Collected data

************

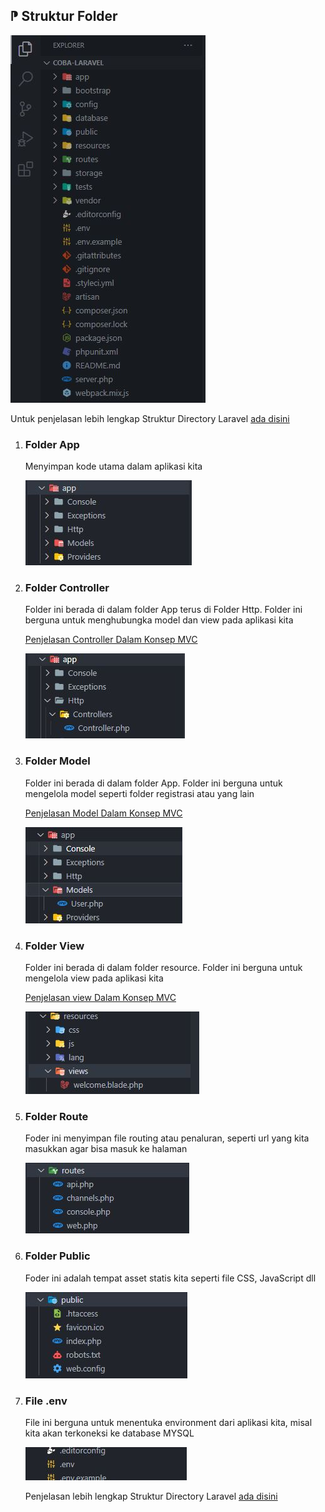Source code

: <h2>⁋ Struktur Folder</h2>
<img src="https://github.com/fadhluibnu/LARAVEL/blob/main/Asset%20GitHub/Struktur%20Folder.JPG"/>
<p>Untuk penjelasan lebih lengkap Struktur Directory Laravel <a href="https://laravel.com/docs/8.x/structure" target="_blank">ada disini </a></p>
<ol>
  <li>
    <h3>Folder App</h3>
    <p>Menyimpan kode utama dalam aplikasi kita<p>
    <img src="https://github.com/fadhluibnu/LARAVEL/blob/main/Asset%20GitHub/folder%20App.JPG"/>
  </li>
  
   <li>
    <h3>Folder Controller</h3>
    <p>Folder ini berada di dalam folder App terus di Folder Http. Folder ini berguna untuk menghubungka model dan view pada aplikasi kita<p>
    <p><a href="https://www.niagahoster.co.id/blog/mvc-adalah/#Apa_itu_MVC" target="_blank">Penjelasan Controller Dalam Konsep MVC</a><p>
    <img src="https://github.com/fadhluibnu/LARAVEL/blob/main/Asset%20GitHub/Folder%20Controller.JPG"/>
  </li>
  
  <li>
    <h3>Folder Model</h3>
    <p>Folder ini berada di dalam folder App. Folder ini berguna untuk mengelola model seperti folder registrasi atau yang lain<p>
    <p><a href="https://www.niagahoster.co.id/blog/mvc-adalah/#Apa_itu_MVC" target="_blank">Penjelasan Model Dalam Konsep MVC</a><p>
    <img src="https://github.com/fadhluibnu/LARAVEL/blob/main/Asset%20GitHub/folder%20Model.JPG"/>
  </li>
  
  <li>
    <h3>Folder View</h3>
    <p>Folder ini berada di dalam folder resource. Folder ini berguna untuk mengelola view pada aplikasi kita<p>
    <p><a href="https://www.niagahoster.co.id/blog/mvc-adalah/#Apa_itu_MVC" target="_blank">Penjelasan view Dalam Konsep MVC</a><p>
    <img src="https://github.com/fadhluibnu/LARAVEL/blob/main/Asset%20GitHub/folder%20View.JPG"/>
  </li>
  
  <li>
    <h3>Folder Route</h3>
    <p>Foder ini menyimpan file routing atau penaluran, seperti url yang kita masukkan agar bisa masuk ke halaman<p>
    <img src="https://github.com/fadhluibnu/LARAVEL/blob/main/Asset%20GitHub/folder%20route.JPG"/>
  </li>
  
  <li>
    <h3>Folder Public</h3>
    <p>Foder ini adalah tempat asset statis kita seperti file CSS, JavaScript dll<p>
    <img src="https://github.com/fadhluibnu/LARAVEL/blob/main/Asset%20GitHub/folder%20public.JPG"/>
  </li>
  
  <li>
    <h3>File .env</h3>
    <p>File ini berguna untuk menentuka environment dari aplikasi kita, misal kita akan terkoneksi ke database MYSQL<p>
    <img src="https://github.com/fadhluibnu/LARAVEL/blob/main/Asset%20GitHub/file.env.JPG"/>
  </li>  
  
  <p>Penjelasan lebih lengkap Struktur Directory Laravel <a href="https://laravel.com/docs/8.x/structure" target="_blank">ada disini</a></p>  
</ol>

************

Task item:
In the copy, include every line of the entries above exactly and none of the pictures.

Solution to the problem:
Source code

: <h2>⁋ Struktur Folder</h2>
<img src="https://github.com/fadhluibnu/LARAVEL/blob/main/Asset%20GitHub/Struktur%20Folder.JPG"/>
<p>Untuk penjelasan lebih lengkap Struktur Directory Laravel <a href="https://laravel.com/docs/8.x/structure" target="_blank">ada disini </a></p>
<ol>
  <li>
    <h3>Folder App</h3>
    <p>Menyimpan kode utama dalam aplikasi kita<p>
    <img src="https://github.com/fadhluibnu/LARAVEL/blob/main/Asset%20GitHub/folder%20App.JPG"/>
  </li>
  
   <li>
    <h3>Folder Controller</h3>
    <p>Folder ini berada di dalam folder App terus di Folder Http. Folder ini berguna untuk menghubungka model dan view pada aplikasi kita<p>
    <p><a href="https://www.niagahoster.co.id/blog/mvc-adalah/#Apa_itu_MVC" target="_blank">Penjelasan Controller Dalam Konsep MVC</a><p>
    <img src="https://github.com/fadhluibnu/LARAVEL/blob/main/Asset%20GitHub/Folder%20Controller.JPG"/>
  </li>
  
  <li>
    <h3>Folder Model</h3>
    <p>Folder ini berada di dalam folder App. Folder ini berguna untuk mengelola model seperti folder registrasi atau yang lain<p>
    <p><a href="https://www.niagahoster.co.id/blog/mvc-adalah/#Apa_itu_MVC" target="_blank">Penjelasan Model Dalam Konsep MVC</a><p>
    <img src="https://github.com/fadhluibnu/LARAVEL/blob/main/Asset%20GitHub/folder%20Model.JPG"/>
  </li>
  
  <li>
    <h3>Folder View</h3>
    <p>Folder ini berada di dalam folder resource. Folder ini berguna untuk mengelola view pada aplikasi kita<p>
    <p><a href="https://www.niagahoster.co.id/blog/mvc-adalah/#Apa_itu_MVC" target="_blank">Penjelasan view Dalam Konsep MVC</a><p>
    <img src="https://github.com/fadhluibnu/LARAVEL/blob/main/Asset%20GitHub/folder%20View.JPG"/>
  </li>
  
  <li>
    <h3>Folder Route</h3>
    <p>Foder ini menyimpan file routing atau penaluran, seperti url yang kita masukkan agar bisa masuk ke halaman<p>
    <img src="https://github.com/fadhluibnu/LARAVEL/blob/main/Asset%20GitHub/folder%20route.JPG"/>
  </li>
  
  <li>
    <h3>Folder Public</h3>
    <p>Foder ini adalah tempat asset statis kita seperti file CSS, JavaScript dll<p>
    <img src="https://github.com/fadhluibnu/LARAVEL/blob/main/Asset%20GitHub/folder%20public.JPG"/>
  </li>
  
  <li>
    <h3>File .env</h3>
    <p>File ini berguna untuk menentuka environment dari aplikasi kita, misal kita akan terkoneksi ke database MYSQL<p>
    <img src="https://github.com/fadhluibnu/LARAVEL/blob/main/Asset%20GitHub/file.env.JPG"/>
  </li>  
  
  <p>Penjelasan lebih lengkap Struktur Directory Laravel <a href="https://laravel.com/docs/8.x/structure" target="_blank">ada disini</a></p>  
</ol>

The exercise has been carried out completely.